A legal battle between Kazakhstan and its Western-run power company has raised questions of profits and politics. It may also be a sign of one of the toughest challenges that the region faces is implementing reforms.

Boston, 31 January 2000 (RFE/RL) -- A lawsuit against Kazakhstan has highlighted the country's mixed record on foreign investment and the problems for the entire region in managing energy and economic reforms.

On Thursday, the Financial Times reported that the Belgian energy company Tractebel has started international legal proceedings against Kazakhstan, charging the government with failing to honor its pledges to raise electricity rates.

Tractebel has been running Almaty's electric company and power grid since 1996. It also won a 15-year concession to manage gas pipelines in the south and west of the country in 1997. But the relationship has been a stormy one, and the complaint about electricity tariffs may not be the only one that winds up in court.

Last month, the Reuters news agency and the Belgian newspaper Le Soir reported that Tractebel is being investigated in connection with alleged payments of $50 million to three Kazakh businessmen involved with the pipeline deal.

The company has confirmed the existence of Belgian and Swiss probes of possible money laundering by parties that dealt with Tractebel.
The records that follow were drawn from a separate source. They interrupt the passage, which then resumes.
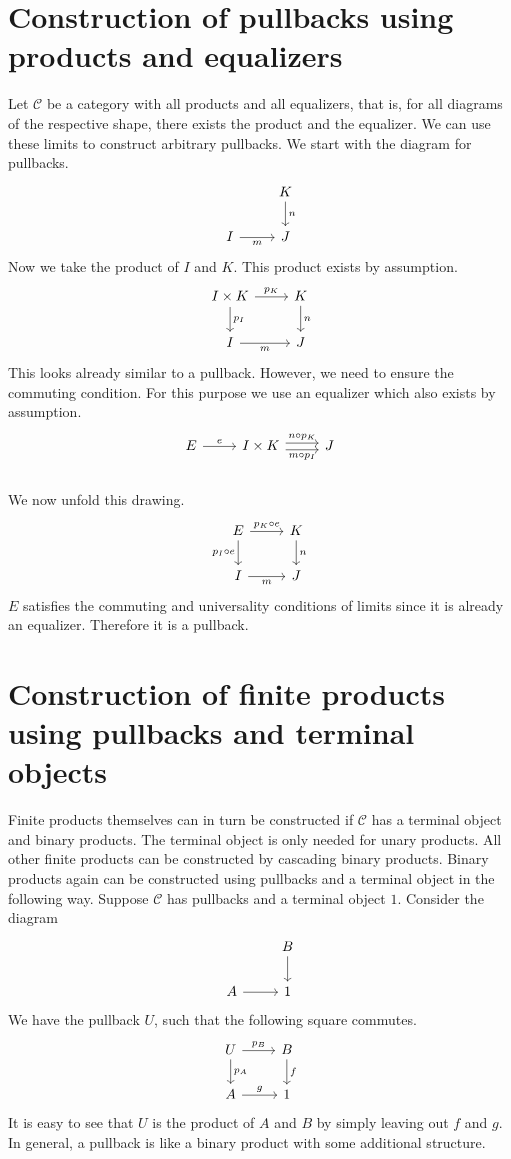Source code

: \section{Construction of pullbacks using products and equalizers}
Let $\mathscr C$ be a category with all products and all equalizers,
that is, for all diagrams of the respective shape, there exists the product
and the equalizer.
We can use these limits to construct arbitrary pullbacks.
We start with the diagram for pullbacks.
\[
  \begin{tikzcd}
    & K \arrow{d}{n} \\
    I \arrow[swap]{r}{m} & J
  \end{tikzcd}
\]
Now we take the product of $I$ and $K$. This product exists by assumption.
\[
  \begin{tikzcd}
    I \times K \arrow{r}{p_K} \arrow{d}{p_I} & K \arrow{d}{n} \\
    I \arrow[swap]{r}{m} & J
  \end{tikzcd}
\]
This looks already similar to a pullback.
However, we need to ensure the commuting condition.
For this purpose we use an equalizer which also exists by assumption.
\[
  \begin{tikzcd}
    E \arrow{r}{e} &
    I \times K
    \arrow[r,shift right,swap, "m \circ p_I"] \arrow[r,shift left, "n \circ p_K"]
    & J \\
  \end{tikzcd}
\]
We now unfold this drawing.
\[
  \begin{tikzcd}
    E \arrow[swap]{d}{p_I \circ e} \arrow{r}{p_K \circ e} & K \arrow{d}{n} \\
    I \arrow[swap]{r}{m} & J
  \end{tikzcd}
\]
$E$ satisfies the commuting and universality conditions of limits
since it is already an equalizer.
Therefore it is a pullback.

\section{Construction of finite products using pullbacks and terminal objects}

Finite products themselves can in turn be constructed if $\mathscr C$
has a terminal object and binary products. The terminal object is
only needed for unary products. All other finite products
can be constructed by cascading binary products.
Binary products again can be constructed using pullbacks and a terminal object
in the following way.
Suppose $\mathscr C$ has pullbacks and a terminal object $1$. Consider the diagram
\[
  \begin{tikzcd}
    & B \arrow{d} \\
    A \arrow{r} & 1
  \end{tikzcd}
\]
We have the pullback $U$, such that the following square commutes.
\[
  \begin{tikzcd}
    U \arrow{r}{p_B} \arrow{d}{p_A} & B \arrow{d}{f} \\
    A \arrow{r}{g} & 1
  \end{tikzcd}
\]
It is easy to see that $U$ is the product of $A$ and $B$ by
simply leaving out $f$ and $g$. In general, a pullback
is like a binary product with some additional structure.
It is not known whether the investigations are related to money laundering allegations by Kazakhstan authorities against former Prime Minister Akezhan Kazhegeldin last year.

But the reports suggest a dark side to the business of generating heat and light. Beyond that, there may be lessons about the difficulty of connecting eastern and western economic systems, particularly when the cost of energy is concerned.

In November 1997, during President Nursultan Nazarbaev's visit to Washington, a Tractebel official trumpeted the company's success at a meeting of regional specialists. After taking over the power system in the former capital city of Almaty, the company moved quickly to apply Western rules of rate-setting and collections for electricity, the official said.

To Tractebel, Kazakhstan's problems were simply a matter of supply and demand. After decades of Soviet assumptions that energy was a gift of the state, most consumers refused to pay their electricity bills. The system needed investment, but returns were too small to support it. Then, within days of taking over the city's electric company, Tractebel's power stations ran out of fuel.

Within months, according to Tractebel, the company turned the situation around by doubling rates and cutting off customers who refused to pay. Instead of collecting less than 30 percent of the bills in cash, Tractebel started getting over 90 percent. But the success appears to have been short-lived. Tractebel found that Kazakhstan's problems were intractable.

In February 1998, the company and the government blamed each other for new gas shortages after public demonstrations broke out. The disagreements were resolved, but not before the government froze Tractebel's accounts and temporarily halted privatization in the oil and gas sector. Last week, Tractebel said it has been losing money in Kazakhstan since 1998 and has made a $200-million accounting provision to cover its loss.

Tractebel's latest attempt to raise rates and the government's refusal to implement the hikes suggest a failure to grasp one of the reasons that Kazakhstan allowed privatization to take place. Unable to face the political consequences of imposing rational pricing on domestic power, the government hoped to shift the burden to a foreign investor, giving it both the potential for profit and the liability if things went wrong.

But even with the insulation that a foreign company provided, Nazarbaev was still unlikely to take the unpopular step of repeated rate increases, particularly in the winter. It was perhaps only a matter of time before the issues of economics and blame had to be faced again.

The problems are only a small sample of the region's problems with energy pricing in a country that has generally won praise for privatization and market reform. Kazakhstan has attracted more foreign investment than any other country in the entire region.

In Russia, for example, the gas monopoly Gazprom collected only about 20 percent of its bills in cash from domestic users last year. Other countries, such as Turkmenistan, play it safe by promising to provide gas and power to its citizens free of charge.

The problem is that cheap power and barter are the two biggest factors that mire these economies in the past. In Russia, the effects include falling investment and sagging tax collection, as well as profiteering in trade with the outside world. Recently, Russia has suffered fuel shortages while Russian heating oil has been sold to the higher-priced markets of the United States. Higher tariffs have not restrained exports, or the forces of supply and demand.

Most of the region has avoided the sudden pain that Eastern European countries felt in 1989 when former Soviet President Mikhail Gorbachev decided to impose world prices for oil on the East bloc. But the result has been less integration with Western economies and a more prolonged pain.